Über den richtigen Umgang mit abhängigen Kollegen
Eine Abhängigkeit besteht laut WHO, wenn mindestens drei der folgenden fünf Kriterien erfüllt sind:
- ein starker Zwang zum Konsum psychotroper Substanzen
- verminderte Kontrollfähigkeit in Bezug auf Beginn, Ende, Menge bei der Einnahme
- Substanztoleranz, also steigender Verbrauch
- fortschreitende Vernachlässigung anderer Interessen zugunsten des Substanzkonsums
- andauernder Substanzkonsum trotz des Nachweises eindeutig schädlicher Folgen
Der Drogen- und Suchtbericht 2018 der Bundesregierung erklärt: „Der Sucht liegt meist ein komplexes Geflecht aus individuellen Vorbelastungen, bestimmten Lebensumständen, Erfahrungen im Umgang mit anderen Menschen, Störungen im emotionalen Gleichgewicht, dem Einfluss wichtiger Bezugspersonen und der Verfügbarkeit von Suchtstoffen zugrunde.“
Der Internist und Hirnforscher Dr. med. Achim Peters betont, dass der Wunsch nach Betäubung aus zu viel Stress und dem Nichtaushaltenkönnen von Unsicherheit und Unruhe entsteht. Fatalerweise geschieht jedoch das Gegenteil: „Indem diese Substanzen die Informationsverarbeitung im Gehirn einschränken, behindern sie den Schlüsselprozess im Gehirn, nämlich die Reduzierung von Unsicherheit von Informationsverarbeitung.“ So nehmen wir uns die Chance, unsere Probleme zu lösen.

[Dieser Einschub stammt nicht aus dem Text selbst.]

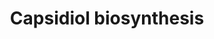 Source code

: ---
authors:
- Anwesha
- Egonw
- Eweitz
description: Developed by Gramene.org  Source:[http://plantreactome.gramene.org/ Plant
  Reactome].
last-edited: 2021-05-21
organisms:
- Oryza sativa
redirect_from:
- /index.php/Pathway:WP3040
- /instance/WP3040
revision: null
schema-jsonld:
- '@context': https://schema.org/
  '@id': https://wikipathways.github.io/pathways/WP3040.html
  '@type': Dataset
  creator:
    '@type': Organization
    name: WikiPathways
  description: Developed by Gramene.org  Source:[http://plantreactome.gramene.org/
    Plant Reactome].
  keywords:
  - (LOC_OS03G31430.1)
  - 1-deoxy-capsidiol
  - 3-deoxy-capsidiol
  - 5-epi-aristolochene
  - FAPP
  - H+
  - H2O
  - NADP+
  - NADPH
  - O2
  - PPi
  - capsidiol
  - terpene synthase
  license: CC0
  name: Capsidiol biosynthesis
seo: CreativeWork
title: Capsidiol biosynthesis
wpid: WP3040
--- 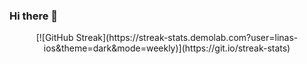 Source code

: ### Hi there 👋


<p align="center">
[![GitHub Streak](https://streak-stats.demolab.com?user=linas-ios&theme=dark&mode=weekly)](https://git.io/streak-stats)
</p>
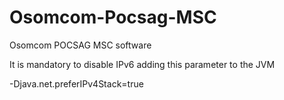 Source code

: Osomcom-Pocsag-MSC
==================

Osomcom POCSAG MSC software 



It is mandatory to disable IPv6 adding this parameter to the JVM 

-Djava.net.preferIPv4Stack=true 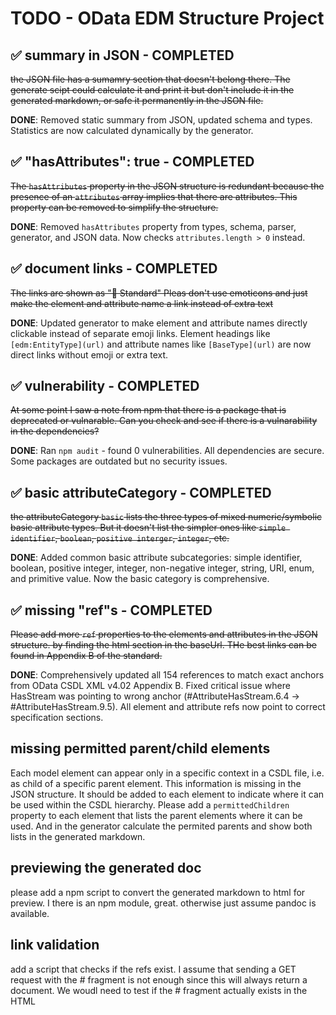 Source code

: # TODO - OData EDM Structure Project

## ✅ summary in JSON - COMPLETED
~~the JSON file has a sumamry section that doesn't belong there.
The generate scipt could calculate it and print it but  don't include it in the generated markdown, or safe it permanently in the JSON file.~~

**DONE**: Removed static summary from JSON, updated schema and types. Statistics are now calculated dynamically by the generator.


## ✅ "hasAttributes": true - COMPLETED
~~The `hasAttributes` property in the JSON structure is redundant because the presence of an `attributes` array implies that there are attributes. This property can be removed to simplify the structure.~~

**DONE**: Removed `hasAttributes` property from types, schema, parser, generator, and JSON data. Now checks `attributes.length > 0` instead.


## ✅ document links - COMPLETED
~~The links are shown as "📖 Standard"
Pleas don't use emoticons and just make the element and attribute name a link instead of extra text~~

**DONE**: Updated generator to make element and attribute names directly clickable instead of separate emoji links. Element headings like `[edm:EntityType](url)` and attribute names like `[BaseType](url)` are now direct links without emoji or extra text.


## ✅ vulnerability - COMPLETED
~~At some point I saw a note from npm that there is a package that is deprecated or vulnarable.
Can you check and see if there is a vulnarability in the dependencies?~~

**DONE**: Ran `npm audit` - found 0 vulnerabilities. All dependencies are secure. Some packages are outdated but no security issues.

## ✅ basic attributeCategory - COMPLETED  
~~the attributeCategory `basic` lists the three types of mixed numeric/symbolic basic attribute types.
But it doesn't list the simpler ones like `simple identifier`, `boolean`, `positive interger`, `integer`, etc.~~

**DONE**: Added common basic attribute subcategories: simple identifier, boolean, positive integer, integer, non-negative integer, string, URI, enum, and primitive value. Now the basic category is comprehensive.

## ✅ missing "ref"s - COMPLETED
~~Please add more `ref` properties to the elements and attributes in the JSON structure. by finding the html section in the baseUrl.
THe best links can be found in Appendix B of the standard.~~

**DONE**: Comprehensively updated all 154 references to match exact anchors from OData CSDL XML v4.02 Appendix B. Fixed critical issue where HasStream was pointing to wrong anchor (#AttributeHasStream.6.4 → #AttributeHasStream.9.5). All element and attribute refs now point to correct specification sections.

## missing permitted parent/child elements
Each model element can appear only in a specific context in a CSDL file, i.e. as child of a specific parent element.
This information is missing in the JSON structure. It should be added to each element to indicate where it can be used within the CSDL hierarchy.
Please add a `permittedChildren` property to each element that lists the parent elements where it can be used. And in the generator calculate the permited parents and show both lists in the generated markdown.

## previewing the generated doc
please add a npm script to convert the generated markdown to html for preview.
I there is an npm module, great. otherwise just assume pandoc is available.

## link validation
add a script that checks if the refs exist. I assume that sending a GET request with the # fragment is not enough since this will always return a document. We woudl need to test if the # fragment actually exists in the HTML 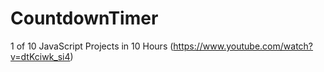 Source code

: # CountdownTimer
1 of 10 JavaScript Projects in 10 Hours (https://www.youtube.com/watch?v=dtKciwk_si4)

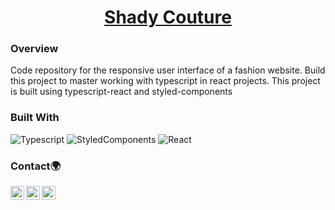 <h1 align="center"><a href='https://github.com/iyanushow/shady-shop'>Shady Couture</a></h1>

### Overview

<!-- ![Screenshot (77)](https://user-images.githubusercontent.com/62676042/130693434-d65402fc-981f-4c9d-8b29-210f993b6a1a.png) -->

Code repository for the responsive user interface of a fashion website. Build this project to master working with typescript in react projects. This project is built using typescript-react and styled-components

### Built With

<!-- This section should list any major frameworks that you built your project using. Here are a few examples.-->

![Typescript](https://img.shields.io/badge/-Typescript-333333?style=flat&logo=typescript)
![StyledComponents](https://img.shields.io/badge/-StyledComponents-333333?style=flat&logo=styled-components)
![React](https://img.shields.io/badge/-React-333333?style=flat&logo=react)

### Contact🌍

[<img align="left" alt="iyanu-show | Twitter" width="22px" src="https://cdn.jsdelivr.net/npm/simple-icons@v5/icons/twitter.svg" />][twitter]
[<img align="left" alt="iyanu-show | LinkedIn" width="22px"  src="https://cdn.jsdelivr.net/npm/simple-icons@v5/icons/linkedin.svg" />][linkedin]
[<img align="left" alt="iyanu-show" width="22px" src="https://cdn.jsdelivr.net/npm/simple-icons@v5/icons/react.svg" />][website]

<br/>

[website]: https://iyanushowportfolio.netlify.app/
[twitter]: https://twitter.com/the_iyanu
[linkedin]: https://www.linkedin.com/in/iyanuoluwa-sowande-0522/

Bei der Jahrestagung 2018 der Drogenbeauftragten stellte Marlene Mortler fest: „Es ist fatal, suchtkranke Menschen zu verurteilen und sie auszugrenzen – für die Betroffenen selbst aber auch für uns als Gesellschaft! Jeder und Jede in diesem Land kann und muss helfen!“
Was heißt hier helfen? Beim Gedanken daran stehen wir emotional unter Druck, weil wir das Gefühl des Verrats haben, uns schämen, nicht klar empfinden können, ob wir „zuständig“ sind oder nicht. Das hängt auch damit zusammen, dass Abhängigkeit früher mit Schwäche, Nachlässigkeit und schlechtem Charakter verbunden wurde. Sucht verursacht ein ganz anderes Gefühl als andere chronische Krankheiten wie Diabetes, MS oder Osteoporose. Erst in jüngster Zeit wurde Sucht als Krankheit erkannt.

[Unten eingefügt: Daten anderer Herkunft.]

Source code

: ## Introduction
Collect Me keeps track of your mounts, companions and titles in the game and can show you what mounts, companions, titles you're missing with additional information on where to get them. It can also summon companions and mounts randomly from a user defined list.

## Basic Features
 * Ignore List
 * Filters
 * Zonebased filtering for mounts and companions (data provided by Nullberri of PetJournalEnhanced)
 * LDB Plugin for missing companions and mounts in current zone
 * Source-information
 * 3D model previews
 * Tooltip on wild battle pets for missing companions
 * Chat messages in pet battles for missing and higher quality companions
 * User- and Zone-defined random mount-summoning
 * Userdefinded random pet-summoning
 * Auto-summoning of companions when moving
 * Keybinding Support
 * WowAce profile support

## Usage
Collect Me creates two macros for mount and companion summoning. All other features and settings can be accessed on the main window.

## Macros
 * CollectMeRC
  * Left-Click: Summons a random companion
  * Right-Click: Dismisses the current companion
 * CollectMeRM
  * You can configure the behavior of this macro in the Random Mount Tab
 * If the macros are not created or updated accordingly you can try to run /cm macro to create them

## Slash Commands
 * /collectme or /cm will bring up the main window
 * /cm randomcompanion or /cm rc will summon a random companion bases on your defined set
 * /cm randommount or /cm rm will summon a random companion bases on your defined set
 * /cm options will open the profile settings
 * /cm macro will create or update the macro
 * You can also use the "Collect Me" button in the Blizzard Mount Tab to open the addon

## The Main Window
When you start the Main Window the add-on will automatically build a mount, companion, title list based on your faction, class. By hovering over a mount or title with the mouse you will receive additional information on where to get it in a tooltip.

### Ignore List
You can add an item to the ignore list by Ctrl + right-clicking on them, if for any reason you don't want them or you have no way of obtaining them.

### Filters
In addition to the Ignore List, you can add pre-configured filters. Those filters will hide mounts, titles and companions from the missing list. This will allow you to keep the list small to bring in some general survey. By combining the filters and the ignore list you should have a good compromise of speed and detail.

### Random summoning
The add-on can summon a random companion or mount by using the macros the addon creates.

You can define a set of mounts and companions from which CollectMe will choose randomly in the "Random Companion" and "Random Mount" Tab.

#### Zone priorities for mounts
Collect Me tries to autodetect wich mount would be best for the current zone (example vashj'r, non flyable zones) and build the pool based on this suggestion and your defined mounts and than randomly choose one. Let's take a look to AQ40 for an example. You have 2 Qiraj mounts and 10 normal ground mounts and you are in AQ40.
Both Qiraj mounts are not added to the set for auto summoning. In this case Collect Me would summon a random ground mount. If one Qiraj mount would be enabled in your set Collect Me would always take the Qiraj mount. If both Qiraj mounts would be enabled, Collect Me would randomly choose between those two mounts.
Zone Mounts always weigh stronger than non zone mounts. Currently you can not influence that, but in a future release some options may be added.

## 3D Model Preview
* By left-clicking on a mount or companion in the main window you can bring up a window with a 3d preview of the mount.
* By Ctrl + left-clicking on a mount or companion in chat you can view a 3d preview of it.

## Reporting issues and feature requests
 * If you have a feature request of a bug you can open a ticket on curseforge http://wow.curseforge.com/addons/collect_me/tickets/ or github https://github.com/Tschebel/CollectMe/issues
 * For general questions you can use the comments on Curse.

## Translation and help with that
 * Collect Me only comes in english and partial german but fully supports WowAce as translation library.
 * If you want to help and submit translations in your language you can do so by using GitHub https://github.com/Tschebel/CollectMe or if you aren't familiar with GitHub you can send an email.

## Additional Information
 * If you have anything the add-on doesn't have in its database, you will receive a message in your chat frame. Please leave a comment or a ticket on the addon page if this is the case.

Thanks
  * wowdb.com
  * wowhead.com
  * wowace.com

Am häufigsten ist die Alkoholabhängigkeit. Der Arzt und Alkoholforscher Prof. Dr. Helmut K. Seitz und die Journalistin Ingrid Thoms-Hoffmann beschreiben die Folgen, die sich am Arbeitsplatz bemerkbar machen: Verlangsamung der Motorik, des Denkvermögens und der Psyche, Wesensveränderungen, Unzuverlässigkeit, Krankschreibungen, weniger Sorgfalt bei der Arbeit, Gleichgültigkeit, Gereiztheit, zwischenmenschliche Spannungen, die Unfallhäufigkeit steigt, das Arbeitstempo sinkt. Besonders häufig sind depressive Verstimmungen. Später folgen Erkrankungen verschiedener Organe.
Was fällt auf?
Ihre Kollegin kommt öfter zu spät oder gar nicht und liefert jede Menge Ausreden. Sie verschwindet immer mal kurz nach hinten oder in den Keller, kramt auffällig hastig in ihrer Tasche, das Standgefäß mit reinem Alkohol ist schneller leer als normal, immer steht dort ihr Wasserglas in der Nähe. Kreislaufstörungen, ungewohnte Verhaltensänderungen, Alkoholgeruch, übermäßiger Verbrauch von Mundsprays, Pfefferminzplättchen, verzögerte Reaktionen, Schläfrigkeit – das sind nur einige der möglichen Anhaltspunkte.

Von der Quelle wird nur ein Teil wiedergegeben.